Amendments to the Articles of Incorporation are made pursuant to § 179 and § 133 AktG and § 18 and § 21 of the Articles of Incorporation. According to § 21 of the Articles of Incorporation, the Supervisory Board is authorized, without a resolution by the Shareholders’ Meeting, to adjust the Articles of Incorporation to comply with new legal provisions that become binding for the Company and to amend the wording of the Articles of Incorporation.

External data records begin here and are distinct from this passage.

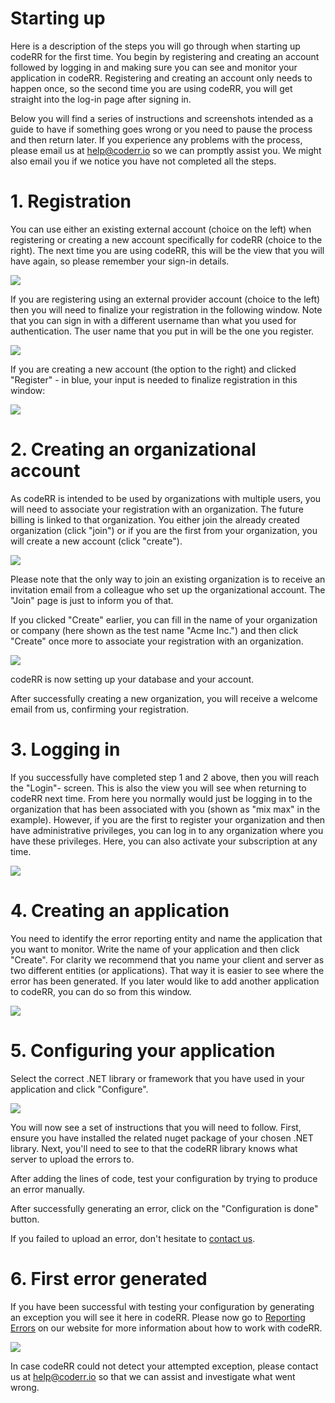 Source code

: Starting up
===========

Here is a description of the steps you will go through when starting up codeRR for the first time. You begin by registering and creating an account followed by logging in and making sure you can see and monitor your application in codeRR. Registering and creating an account only needs to happen once, so the second time you are using codeRR, you will get straight into the log-in page after signing in.

Below you will find a series of instructions and screenshots intended as a guide to have if something goes wrong or you need to pause the process and then return later. If you experience any problems with the process, please email us at help@coderr.io so we can promptly assist you. We might also email you if we notice you have not completed all the steps.

# 1. Registration

You can use either an existing external account (choice on the left) when registering or creating a new account specifically for codeRR (choice to the right). The next time you are using codeRR, this will be the view that you will have again, so please remember your sign-in details.

![](register-first-page.png)

If you are registering using an external provider account (choice to the left) then you will need to finalize your registration in the following window. Note that you can sign in with a different username than what you used for authentication. The user name that you put in will be the one you register. 

![](register.png)

If you are creating a new account (the option to the right) and clicked "Register" - in blue, your input is needed to finalize registration in this window:
 
 ![](register-local.png)

# 2. Creating an organizational account

As codeRR is intended to be used by organizations with multiple users, you will need to associate your registration with an organization. The future billing is linked to that organization. You either join the already created organization (click "join") or if you are the first from your organization, you will create a new account (click "create").
 
![](welcome.png)

Please note that the only way to join an existing organization is to receive an invitation email from a colleague who set up the organizational account. The "Join" page is just to inform you of that.
 
If you clicked "Create" earlier, you can fill in the name of your organization or company (here shown as the test name "Acme Inc.") and then click "Create" once more to associate your registration with an organization. 

![](create-org.png)

codeRR is now setting up your database and your account. 

After successfully creating a new organization, you will receive a welcome email from us, confirming your registration.

# 3. Logging in

If you successfully have completed step 1 and 2 above, then you will reach the "Login"- screen. This is also the view you will see when returning to codeRR next time. From here you normally would just be  logging in to the organization that has been associated with you (shown as "mix max" in the example).  However, if you are the first to register your organization and then have administrative privileges, you can log in to any organization where you have these privileges. Here, you can also activate your subscription at any time.

![](login-org.png)

# 4. Creating an application

You need to identify the error reporting entity and name the application that you want to monitor. Write the name of your application and then click "Create". For clarity we recommend that you name your client and server as two different entities (or applications). That way it is easier to see where the error has been generated. If you later would like to add another application to codeRR, you can do so from this window.

![](create-app.png)

# 5. Configuring your application

Select the correct .NET library or framework that you have used in your application and click "Configure". 

![](configure-app.png)

You will now see a set of instructions that you will need to follow. First, ensure you have installed the related nuget package of your chosen .NET library. Next, you'll need to see to that the codeRR library knows what server to upload the errors to. 

After adding the lines of code, test your configuration by trying to produce an error manually. 

After successfully generating an error, click on the "Configuration is done" button.

If you failed to upload an error, don't hesitate to [contact us](mailto:help@coderr.io).

# 6.	First error generated

If you have been successful with testing your configuration by generating an exception you will see it here in codeRR. Please now go to [Reporting Errors](https://coderr.io/documentation) on our website for more information about how to work with codeRR.

![](reported.png) 

In case codeRR could not detect your attempted exception, please contact us at [help@coderr.io](help@coderr.io) so that we can assist and investigate what went wrong. 
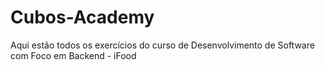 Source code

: # Cubos-Academy
 Aqui estão todos os exercícios do curso de Desenvolvimento de Software com Foco em Backend - iFood
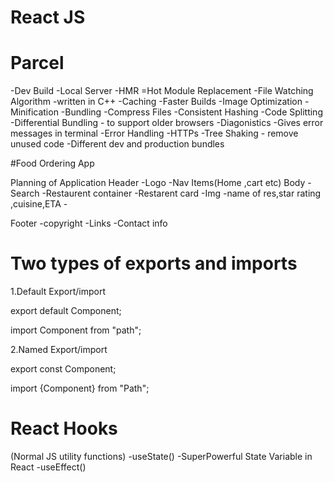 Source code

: # React JS

# Parcel

-Dev Build
-Local Server
-HMR =Hot Module Replacement
-File Watching Algorithm -written in C++
-Caching -Faster Builds
-Image Optimization
-Minification
-Bundling
-Compress Files
-Consistent Hashing
-Code Splitting
-Differential Bundling - to support older browsers
-Diagonistics -Gives error messages in terminal
-Error Handling
-HTTPs
-Tree Shaking - remove unused code
-Different dev and production bundles

#Food Ordering App

Planning of Application
Header
-Logo
-Nav Items(Home ,cart etc)
Body
-Search
-Restaurent container
-Restarent card
-Img
-name of res,star rating ,cuisine,ETA -

Footer
-copyright
-Links
-Contact info

# Two types of exports and imports

1.Default Export/import

export default Component;

import Component from "path";

2.Named Export/import

export const Component;

import {Component} from "Path";

# React Hooks

(Normal JS utility functions)
-useState() -SuperPowerful State Variable in React
-useEffect()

The remuneration system for the Board of Management provides incentives to successfully implement the corporate strategy, to ensure a sustainable development of the Company, and is also focused on creating long-term value for our shareholders. The remuneration received by the members of the Supervisory Board is specified under § 13 of the Articles of Incorporation of Deutsche Telekom AG. Under the remuneration system, members of the Supervisory Board received fixed annual remuneration. The recommendations of the German Corporate Governance Code (GCGC), as published in the Federal Gazette on June 27, 2022, on “Remuneration of the Management Board and the Supervisory Board” (Section G) were complied with in the reporting year. aa

For the Declaration of Conformity pursuant to § 161 of the German Stock Corporation Act dated December 30, 2025, please refer to the section “Governance – Corporate Governance Statement in accordance with §§ 289f, 315d HGB.”

On April 9, 2025, the Shareholders’ Meeting of Deutsche Telekom AG passed a resolution on a retroactive adjustment to the Board of Management remuneration system from the 2025 financial year.

Detailed information on the remuneration of the Board of Management and the Supervisory Board is published in the separate Remuneration Report. For further information on the Board of Management remuneration system, please refer to Deutsche Telekom AG’s website.

Members of the Board of Management and Supervisory Board of Deutsche Telekom AG were reported to have purchased and received 329,283 shares (2024: 451,757) and sold 332,021 shares (2024: 246,755) inter alia under the Share Matching Plan or as personal investments in the course of 2025. Total direct or indirect shareholdings in the Company or associated financial instruments by members of the Board of Management and the Supervisory Board do not exceed 1 % of the shares issued by the Company.

For further information on corporate governance, please refer to the section “Combined sustainability statement – Governance.”

a aInformation in this section, as well as the associated reference below the text, is information extraneous to the management report as explained in the section “Introductory remarks.”